Conteúdo oferecido por Hospital Israelita Albert Einstein
Expectativa do setor é garantir a telemedicina de forma integrada às possibilidades presenciais, melhorando a jornada do paciente
Há pouco mais de dois anos, a telemedicina ainda crescia a passos tímidos no Brasil. Por vezes vista com certa desconfiança entre pacientes e até médicos, a prática também vivia um limbo jurídico, pois até então sua última regulamentação era de 2002. Fato é que, de lá para cá, o cenário da saúde mudou completamente. Hoje, não é exagero dizer que essa vertente da medicina foi essencial no combate à pandemia de Covid-19.

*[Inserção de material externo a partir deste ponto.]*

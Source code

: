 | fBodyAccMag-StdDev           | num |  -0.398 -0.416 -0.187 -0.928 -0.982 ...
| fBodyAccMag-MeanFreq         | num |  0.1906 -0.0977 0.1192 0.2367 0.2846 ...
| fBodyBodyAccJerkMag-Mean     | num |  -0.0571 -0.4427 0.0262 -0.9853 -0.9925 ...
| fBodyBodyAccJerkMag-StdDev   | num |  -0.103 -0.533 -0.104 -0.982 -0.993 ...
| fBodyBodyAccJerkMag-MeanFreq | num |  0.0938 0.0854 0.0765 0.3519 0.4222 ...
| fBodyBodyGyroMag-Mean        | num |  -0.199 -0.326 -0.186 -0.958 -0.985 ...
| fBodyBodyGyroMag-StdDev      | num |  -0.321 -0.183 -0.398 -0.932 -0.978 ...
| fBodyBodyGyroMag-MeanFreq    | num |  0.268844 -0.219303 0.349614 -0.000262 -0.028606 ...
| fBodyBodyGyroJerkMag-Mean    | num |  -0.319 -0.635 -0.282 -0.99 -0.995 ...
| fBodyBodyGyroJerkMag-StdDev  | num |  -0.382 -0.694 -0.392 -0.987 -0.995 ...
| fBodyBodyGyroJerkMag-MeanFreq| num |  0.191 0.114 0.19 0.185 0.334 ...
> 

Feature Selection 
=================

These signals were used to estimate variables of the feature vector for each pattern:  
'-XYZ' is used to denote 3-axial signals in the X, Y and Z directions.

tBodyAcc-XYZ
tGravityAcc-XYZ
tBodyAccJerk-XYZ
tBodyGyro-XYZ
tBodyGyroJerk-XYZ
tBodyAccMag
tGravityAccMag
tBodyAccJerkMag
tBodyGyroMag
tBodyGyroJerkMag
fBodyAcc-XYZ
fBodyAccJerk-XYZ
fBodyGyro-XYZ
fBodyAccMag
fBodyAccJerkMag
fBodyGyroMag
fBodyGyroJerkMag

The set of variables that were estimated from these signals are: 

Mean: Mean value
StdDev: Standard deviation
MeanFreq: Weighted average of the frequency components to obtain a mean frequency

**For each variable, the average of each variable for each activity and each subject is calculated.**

De acordo com dados da Saúde Digital Brasil (SDB), entidade representativa dos prestadores de serviço de telessaúde brasileiros, mais de 7,5 milhões de atendimentos foram realizados via telemedicina no país, entre 2020 e 2021. Desse número, estima-se que 1% foram fundamentais para a manutenção de vidas, representando 75 mil pessoas salvas.
“É comum confundir a chegada do novo coronavírus como o ponto inicial de adoção da prática. Mas, na realidade, ela foi um grande catalisador. Não podemos tratá-la como um agente isolado”, aponta Carlos Pedrotti, gerente médico do Centro de Telemedicina do Hospital Israelita Albert Einstein.